C'est d'abord lors du creusement du canal du midi, que le ministre intègre prétendit fermer les yeux sur les malversations du fermier général, à la condition qu'il termine à ses frais son grand canal. Les petits ruisseaux font des grandes rivières et les dessous-de-table finissent par remplir un un canal. Paul Riquet obtempéra : il n'avait pas le choix.

Puis, nous retrouvons notre aventurier de la canalisation des eaux à Versailles. Le roi Louis XIV a la folie des grandeurs et un goût prononcé pour les pièces d'eau. Il aime les fontaines, les bassins, les décorations aqueuses. Déjà panier percé avec son beau château, il puise sans compter dans les ressources en eau locale. Les puits comme les fonds sonnent creux.

Paul Riquet n'est jamais avare d'une bonne idée, pourvu qu'il en tire quelques avantages. Curieusement, ce sont toujours les fripons qui ont l'oreille des puissants. Rien de nouveau sous le soleil : qui se ressemble finit toujours par s'entendre. Paul assure à son cher Louis qu'il y a moyen de faire parvenir l'eau de la Loire à Versailles en creusant un canal d'alimentation. Ainsi les bassins seront-ils alimentés et l'ingénieux personnage sera-t-il récompensé en liquide !

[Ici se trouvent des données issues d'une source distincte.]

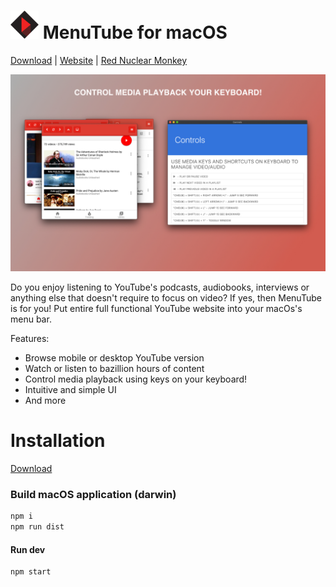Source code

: # ![image](./arts/logo-45.png) MenuTube for macOS


[Download](https://github.com/edanchenkov/MenuTube/releases) | [Website](http://menutube.rednuclearmonkey.com/) | [Red Nuclear Monkey](https://rednuclearmonkey.com/)



![image](./arts/media.jpg)

Do you enjoy listening to YouTube's podcasts, audiobooks, interviews or anything else that doesn't require to focus on video? If yes, then MenuTube is for you! Put entire full functional YouTube website into your macOs's menu bar.
 
 Features:
 - Browse mobile or desktop YouTube version
 - Watch or listen to bazillion hours of content
 - Control media playback using keys on your keyboard!
 - Intuitive and simple UI
 - And more

# Installation

[Download](https://github.com/edanchenkov/MenuTube/releases)

### Build macOS application (darwin)

```bash
npm i
npm run dist
```

#### Run dev

```bash
npm start
```
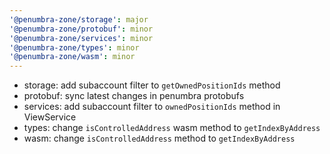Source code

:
 ```yaml
---
'@penumbra-zone/storage': major
'@penumbra-zone/protobuf': minor
'@penumbra-zone/services': minor
'@penumbra-zone/types': minor
'@penumbra-zone/wasm': minor
---
```


- storage: add subaccount filter to `getOwnedPositionIds` method
- protobuf: sync latest changes in penumbra protobufs
- services: add subaccount filter to `ownedPositionIds` method in ViewService
- types: change `isControlledAddress` wasm method to `getIndexByAddress`
- wasm: change `isControlledAddress` method to `getIndexByAddress`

Le sus-dit Paul a commandé des études ; elles sont formelles. Le tour de passe-passe est possible, le dénivelé entre Orléans et Versailles est de nature à favoriser son grand dessein : renflouer ses fonds mis à mal par le canal du midi. Les plans sont dressés, l'argumentation si convaincante que le budget est voté ; 5 millions d'écus pour remplir les tonneaux des Danaïdes du roi Soleil. Rien n'est assez beau pour son château !

Colbert a comme un doute ; il s'entoure de gens bien plus sérieux que les malandrins et les gougnafiers de Riquet. C'est vers l'abbé Jean Picard, un astronome réputé, un savant sérieux qui connaît la mesure et agit en conséquence. L'abbé refait des calculs, il découvre le pot aux roses : il y a une grossière erreur, un dénivelé qui a été largement sous-évalué. L'aventure est risquée ; les travaux sans doute impossibles dans le budget prévu.

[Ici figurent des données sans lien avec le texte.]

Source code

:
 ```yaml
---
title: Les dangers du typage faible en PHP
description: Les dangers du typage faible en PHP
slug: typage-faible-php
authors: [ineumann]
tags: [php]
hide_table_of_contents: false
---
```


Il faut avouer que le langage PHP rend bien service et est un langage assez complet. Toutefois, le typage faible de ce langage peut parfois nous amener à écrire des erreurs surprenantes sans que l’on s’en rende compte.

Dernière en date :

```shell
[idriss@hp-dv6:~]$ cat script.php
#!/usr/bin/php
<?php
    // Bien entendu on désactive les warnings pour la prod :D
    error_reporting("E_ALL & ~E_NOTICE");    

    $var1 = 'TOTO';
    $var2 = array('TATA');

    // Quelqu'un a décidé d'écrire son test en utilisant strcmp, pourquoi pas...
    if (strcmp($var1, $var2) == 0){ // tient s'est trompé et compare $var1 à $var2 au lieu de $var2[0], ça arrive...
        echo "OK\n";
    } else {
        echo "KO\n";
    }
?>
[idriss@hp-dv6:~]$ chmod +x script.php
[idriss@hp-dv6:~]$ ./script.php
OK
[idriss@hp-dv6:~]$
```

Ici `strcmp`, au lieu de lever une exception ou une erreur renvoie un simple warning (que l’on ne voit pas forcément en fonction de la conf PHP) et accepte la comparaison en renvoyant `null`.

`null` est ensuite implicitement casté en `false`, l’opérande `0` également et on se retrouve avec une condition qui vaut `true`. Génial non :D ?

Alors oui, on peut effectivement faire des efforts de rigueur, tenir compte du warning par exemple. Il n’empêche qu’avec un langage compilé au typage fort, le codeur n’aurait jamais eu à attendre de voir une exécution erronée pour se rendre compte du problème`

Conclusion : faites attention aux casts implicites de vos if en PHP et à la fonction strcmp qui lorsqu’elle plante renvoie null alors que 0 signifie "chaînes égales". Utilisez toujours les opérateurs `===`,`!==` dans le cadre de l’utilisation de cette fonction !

Il y a de l'eau dans le gaz entre Paul Riquet et Jean Picard ; il y a surtout une différence de 20 mètres, une broutille sans doute, mais une montagne infranchissable. Les deux bassins versants vont se tourner le dos, Versailles ira chercher son eau en Seine après des travaux qui seront, eux aussi, prohibitifs. Le bon Colbert a agi pour le bien public : il a détourné les flots de la malversation.

C'est à nouveau l'une des bonnes et remarquables actions de ce grand ministre qui, curieusement, après avoir tant fait pour la Loire, la navigation, la marine nationale, les levées et l'industrie ligérienne n'a pas le plaisir d'être honoré de rues à son hommage dans nos villes si ingrates. On préfère les princes impécunieux, les conseillers véreux et les brigands notoires. La probité n'a pas bonne presse, ni même plaque de rue.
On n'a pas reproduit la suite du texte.